В телевизоре надрывался диктор, читавший прогноз погоды.
— Ты помнишь, где это произошло? — спросил я.
— Ага.
— Может, рядом с булочной?
Я неоднократно видел запаркованную там машину Мелиссы и запомнил мальчика, бросающего камешки в отверстия решетки.
— Похоже, что так.
— Не хочешь попытаться найти то место?
Джошуа подергал себя за мочку уха, уставившись в пустоту. Потом пожал плечами.
— Окей, — решил он.
Я не знаю, что мы рассчитывали там найти. Возможно, я попросту поддался прихоти — желанию быть тем, с кем говорят свыше, страсти видеть вещие сны. Когда я был в возрасте Джошуа, однажды ночью мне приснилось, что я нашел в доме новую дверь.

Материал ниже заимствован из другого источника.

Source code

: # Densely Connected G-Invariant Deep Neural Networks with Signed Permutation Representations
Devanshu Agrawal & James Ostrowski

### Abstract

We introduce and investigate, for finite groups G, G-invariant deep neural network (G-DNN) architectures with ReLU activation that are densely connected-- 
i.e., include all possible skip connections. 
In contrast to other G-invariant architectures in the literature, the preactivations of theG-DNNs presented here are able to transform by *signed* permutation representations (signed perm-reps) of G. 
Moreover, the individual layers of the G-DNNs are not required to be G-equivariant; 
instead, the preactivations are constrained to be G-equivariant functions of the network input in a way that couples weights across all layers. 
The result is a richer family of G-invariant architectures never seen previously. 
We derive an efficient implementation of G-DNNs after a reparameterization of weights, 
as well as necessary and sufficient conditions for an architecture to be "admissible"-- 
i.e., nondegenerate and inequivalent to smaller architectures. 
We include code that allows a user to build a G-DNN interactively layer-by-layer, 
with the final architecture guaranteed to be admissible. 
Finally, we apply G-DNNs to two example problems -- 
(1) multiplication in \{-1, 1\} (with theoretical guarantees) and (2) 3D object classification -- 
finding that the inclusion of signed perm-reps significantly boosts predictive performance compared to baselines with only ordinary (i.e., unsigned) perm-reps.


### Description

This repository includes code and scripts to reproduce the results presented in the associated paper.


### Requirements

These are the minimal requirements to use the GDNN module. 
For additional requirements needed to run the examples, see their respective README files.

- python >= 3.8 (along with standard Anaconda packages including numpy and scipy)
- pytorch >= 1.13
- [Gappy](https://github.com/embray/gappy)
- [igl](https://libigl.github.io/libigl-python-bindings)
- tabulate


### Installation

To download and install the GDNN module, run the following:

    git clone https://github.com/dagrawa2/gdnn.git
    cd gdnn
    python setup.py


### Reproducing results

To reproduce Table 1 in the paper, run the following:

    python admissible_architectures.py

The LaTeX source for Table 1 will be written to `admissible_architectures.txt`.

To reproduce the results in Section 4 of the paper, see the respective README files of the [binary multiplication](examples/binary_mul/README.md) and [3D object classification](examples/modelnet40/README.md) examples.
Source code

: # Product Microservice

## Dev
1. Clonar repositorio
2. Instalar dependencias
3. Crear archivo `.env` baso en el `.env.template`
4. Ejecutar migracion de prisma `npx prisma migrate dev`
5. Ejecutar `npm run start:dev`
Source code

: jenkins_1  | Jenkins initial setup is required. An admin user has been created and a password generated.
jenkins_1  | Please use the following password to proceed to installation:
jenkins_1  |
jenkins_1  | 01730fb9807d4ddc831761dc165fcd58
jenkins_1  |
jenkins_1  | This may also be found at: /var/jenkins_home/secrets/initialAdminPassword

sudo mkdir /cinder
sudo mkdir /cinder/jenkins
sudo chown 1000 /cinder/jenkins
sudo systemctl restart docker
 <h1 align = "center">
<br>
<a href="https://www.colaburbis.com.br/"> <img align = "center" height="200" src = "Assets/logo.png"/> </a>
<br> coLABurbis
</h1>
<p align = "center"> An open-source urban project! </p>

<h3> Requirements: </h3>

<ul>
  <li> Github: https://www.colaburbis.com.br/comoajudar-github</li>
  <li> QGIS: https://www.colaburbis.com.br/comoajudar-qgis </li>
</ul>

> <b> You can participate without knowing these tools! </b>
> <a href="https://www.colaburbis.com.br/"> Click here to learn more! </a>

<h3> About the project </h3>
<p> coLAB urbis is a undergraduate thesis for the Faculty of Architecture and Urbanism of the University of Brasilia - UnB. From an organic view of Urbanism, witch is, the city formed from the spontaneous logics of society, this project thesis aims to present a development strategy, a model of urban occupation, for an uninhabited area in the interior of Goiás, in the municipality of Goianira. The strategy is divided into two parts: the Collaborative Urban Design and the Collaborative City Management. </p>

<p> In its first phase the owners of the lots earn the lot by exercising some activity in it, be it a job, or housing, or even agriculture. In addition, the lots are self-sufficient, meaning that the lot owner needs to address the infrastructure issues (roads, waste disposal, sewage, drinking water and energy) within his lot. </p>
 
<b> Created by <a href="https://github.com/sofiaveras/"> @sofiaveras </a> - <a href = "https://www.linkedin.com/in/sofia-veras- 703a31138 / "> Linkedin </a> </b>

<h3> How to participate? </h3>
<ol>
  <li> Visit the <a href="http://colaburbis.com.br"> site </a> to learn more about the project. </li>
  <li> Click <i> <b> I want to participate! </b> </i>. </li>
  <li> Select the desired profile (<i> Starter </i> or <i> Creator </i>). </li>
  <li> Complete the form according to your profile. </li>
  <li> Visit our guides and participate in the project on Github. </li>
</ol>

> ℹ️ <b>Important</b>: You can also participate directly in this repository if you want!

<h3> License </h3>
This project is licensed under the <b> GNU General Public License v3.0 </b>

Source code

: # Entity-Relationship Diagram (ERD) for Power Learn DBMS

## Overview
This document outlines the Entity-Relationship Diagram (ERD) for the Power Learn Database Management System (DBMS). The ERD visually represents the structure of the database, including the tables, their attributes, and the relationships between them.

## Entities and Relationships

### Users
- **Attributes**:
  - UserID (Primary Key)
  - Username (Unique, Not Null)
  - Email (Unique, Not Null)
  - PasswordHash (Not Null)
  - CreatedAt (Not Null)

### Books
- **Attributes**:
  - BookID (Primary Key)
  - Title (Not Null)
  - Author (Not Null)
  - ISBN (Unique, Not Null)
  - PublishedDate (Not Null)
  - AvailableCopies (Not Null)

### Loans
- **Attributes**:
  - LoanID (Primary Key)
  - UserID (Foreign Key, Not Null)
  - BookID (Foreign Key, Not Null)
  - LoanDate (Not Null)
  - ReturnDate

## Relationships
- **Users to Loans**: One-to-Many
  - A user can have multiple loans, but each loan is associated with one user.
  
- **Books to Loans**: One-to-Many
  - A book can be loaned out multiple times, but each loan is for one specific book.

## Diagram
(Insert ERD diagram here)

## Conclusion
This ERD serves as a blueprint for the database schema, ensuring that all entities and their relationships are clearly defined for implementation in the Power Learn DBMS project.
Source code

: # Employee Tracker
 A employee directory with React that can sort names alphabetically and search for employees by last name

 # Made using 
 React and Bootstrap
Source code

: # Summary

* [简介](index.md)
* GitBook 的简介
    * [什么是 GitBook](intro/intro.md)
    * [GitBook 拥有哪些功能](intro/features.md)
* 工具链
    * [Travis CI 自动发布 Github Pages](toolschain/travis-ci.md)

Она вела из подвала в яркие, обеззараженные проходы аптеки. Я прошел в нее, увидел вспышку света и обнаружил себя сидящим на кровати. Спустя несколько дней, входя в подвал, я живо вспомнил то чувство, подобное прикосновению какой-то иной географии. Мне казалось, что моим глазам открылась истинная карта мира, спроецированная в соответствии с человеческими убеждениями и понятиями.